• Assigned task
Lines from the listing below that contain the string "Definition" are to be reported.

Extracted information Block Start

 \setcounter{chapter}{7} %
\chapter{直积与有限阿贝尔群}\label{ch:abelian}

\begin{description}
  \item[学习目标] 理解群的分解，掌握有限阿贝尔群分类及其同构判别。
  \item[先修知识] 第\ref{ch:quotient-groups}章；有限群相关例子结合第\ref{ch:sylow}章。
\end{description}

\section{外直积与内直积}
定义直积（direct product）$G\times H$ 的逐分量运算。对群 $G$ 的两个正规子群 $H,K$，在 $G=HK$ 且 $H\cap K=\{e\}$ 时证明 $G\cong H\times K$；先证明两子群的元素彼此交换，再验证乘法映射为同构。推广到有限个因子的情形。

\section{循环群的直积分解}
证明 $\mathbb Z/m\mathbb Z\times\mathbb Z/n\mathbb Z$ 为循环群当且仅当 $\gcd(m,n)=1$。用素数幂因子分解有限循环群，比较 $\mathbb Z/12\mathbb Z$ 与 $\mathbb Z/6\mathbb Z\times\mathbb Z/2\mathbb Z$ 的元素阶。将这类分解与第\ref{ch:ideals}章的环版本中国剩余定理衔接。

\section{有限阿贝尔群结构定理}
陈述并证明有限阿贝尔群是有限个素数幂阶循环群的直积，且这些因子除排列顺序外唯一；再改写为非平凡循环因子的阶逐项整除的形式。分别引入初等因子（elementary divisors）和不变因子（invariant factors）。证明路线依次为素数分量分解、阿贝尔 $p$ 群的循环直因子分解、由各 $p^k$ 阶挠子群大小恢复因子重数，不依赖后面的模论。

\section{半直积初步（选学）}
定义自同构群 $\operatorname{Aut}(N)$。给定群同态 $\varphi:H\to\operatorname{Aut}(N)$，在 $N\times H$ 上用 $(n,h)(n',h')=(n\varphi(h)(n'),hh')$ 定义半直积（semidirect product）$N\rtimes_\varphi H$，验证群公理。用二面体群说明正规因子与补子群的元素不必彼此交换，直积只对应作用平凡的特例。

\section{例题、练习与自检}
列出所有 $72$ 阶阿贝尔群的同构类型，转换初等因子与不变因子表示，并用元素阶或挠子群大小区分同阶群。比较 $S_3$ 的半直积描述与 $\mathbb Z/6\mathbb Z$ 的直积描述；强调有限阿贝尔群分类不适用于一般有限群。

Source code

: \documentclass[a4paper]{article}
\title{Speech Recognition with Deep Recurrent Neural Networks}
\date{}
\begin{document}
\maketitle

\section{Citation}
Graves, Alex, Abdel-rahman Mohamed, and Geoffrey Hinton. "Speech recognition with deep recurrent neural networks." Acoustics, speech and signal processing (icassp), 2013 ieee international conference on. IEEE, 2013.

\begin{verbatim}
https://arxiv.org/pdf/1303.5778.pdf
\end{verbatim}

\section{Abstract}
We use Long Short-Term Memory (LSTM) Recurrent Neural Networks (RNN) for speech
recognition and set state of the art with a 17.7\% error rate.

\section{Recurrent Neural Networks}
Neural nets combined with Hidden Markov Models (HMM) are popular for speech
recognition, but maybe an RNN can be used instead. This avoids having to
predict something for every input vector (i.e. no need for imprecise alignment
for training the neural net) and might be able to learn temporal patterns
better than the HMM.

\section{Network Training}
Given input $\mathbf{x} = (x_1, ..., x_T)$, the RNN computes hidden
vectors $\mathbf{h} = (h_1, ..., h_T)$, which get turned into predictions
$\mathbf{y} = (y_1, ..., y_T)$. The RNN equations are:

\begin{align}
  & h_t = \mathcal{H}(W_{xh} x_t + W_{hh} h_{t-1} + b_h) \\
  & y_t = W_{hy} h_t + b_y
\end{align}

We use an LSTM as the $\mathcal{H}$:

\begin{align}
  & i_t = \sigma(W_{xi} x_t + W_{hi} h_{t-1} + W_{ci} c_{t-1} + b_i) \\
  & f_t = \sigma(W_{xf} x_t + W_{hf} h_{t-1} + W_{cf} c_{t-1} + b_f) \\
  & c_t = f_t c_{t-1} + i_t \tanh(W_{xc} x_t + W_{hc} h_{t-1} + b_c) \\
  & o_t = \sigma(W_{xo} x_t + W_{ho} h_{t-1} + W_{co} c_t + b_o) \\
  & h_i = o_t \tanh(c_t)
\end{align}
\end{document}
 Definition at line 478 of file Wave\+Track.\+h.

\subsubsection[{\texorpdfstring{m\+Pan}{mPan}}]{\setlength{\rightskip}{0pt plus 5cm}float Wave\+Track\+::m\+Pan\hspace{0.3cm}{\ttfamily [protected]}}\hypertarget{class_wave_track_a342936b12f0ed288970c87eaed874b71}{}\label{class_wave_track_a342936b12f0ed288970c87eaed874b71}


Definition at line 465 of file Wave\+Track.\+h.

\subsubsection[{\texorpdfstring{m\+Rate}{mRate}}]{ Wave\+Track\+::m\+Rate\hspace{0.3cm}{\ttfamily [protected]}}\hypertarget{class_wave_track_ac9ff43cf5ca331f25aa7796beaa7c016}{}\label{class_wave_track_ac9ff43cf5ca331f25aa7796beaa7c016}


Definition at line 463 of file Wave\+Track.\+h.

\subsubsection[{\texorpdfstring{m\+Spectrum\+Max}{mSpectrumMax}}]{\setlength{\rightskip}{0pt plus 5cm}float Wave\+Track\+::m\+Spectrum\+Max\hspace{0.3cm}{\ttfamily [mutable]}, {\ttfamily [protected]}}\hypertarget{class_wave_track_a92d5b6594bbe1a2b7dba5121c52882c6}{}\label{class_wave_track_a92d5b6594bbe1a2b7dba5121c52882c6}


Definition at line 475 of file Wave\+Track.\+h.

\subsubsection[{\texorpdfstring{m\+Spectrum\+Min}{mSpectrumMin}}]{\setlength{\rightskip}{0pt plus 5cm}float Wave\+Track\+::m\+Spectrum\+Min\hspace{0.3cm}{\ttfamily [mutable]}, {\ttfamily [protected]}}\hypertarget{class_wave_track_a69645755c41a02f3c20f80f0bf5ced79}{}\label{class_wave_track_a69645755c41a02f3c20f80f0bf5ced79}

Extracted information Block End

• Answer area
 Definition at line 478 of file Wave\+Track.\+h.
Definition at line 465 of file Wave\+Track.\+h.
Definition at line 463 of file Wave\+Track.\+h.
Definition at line 475 of file Wave\+Track.\+h.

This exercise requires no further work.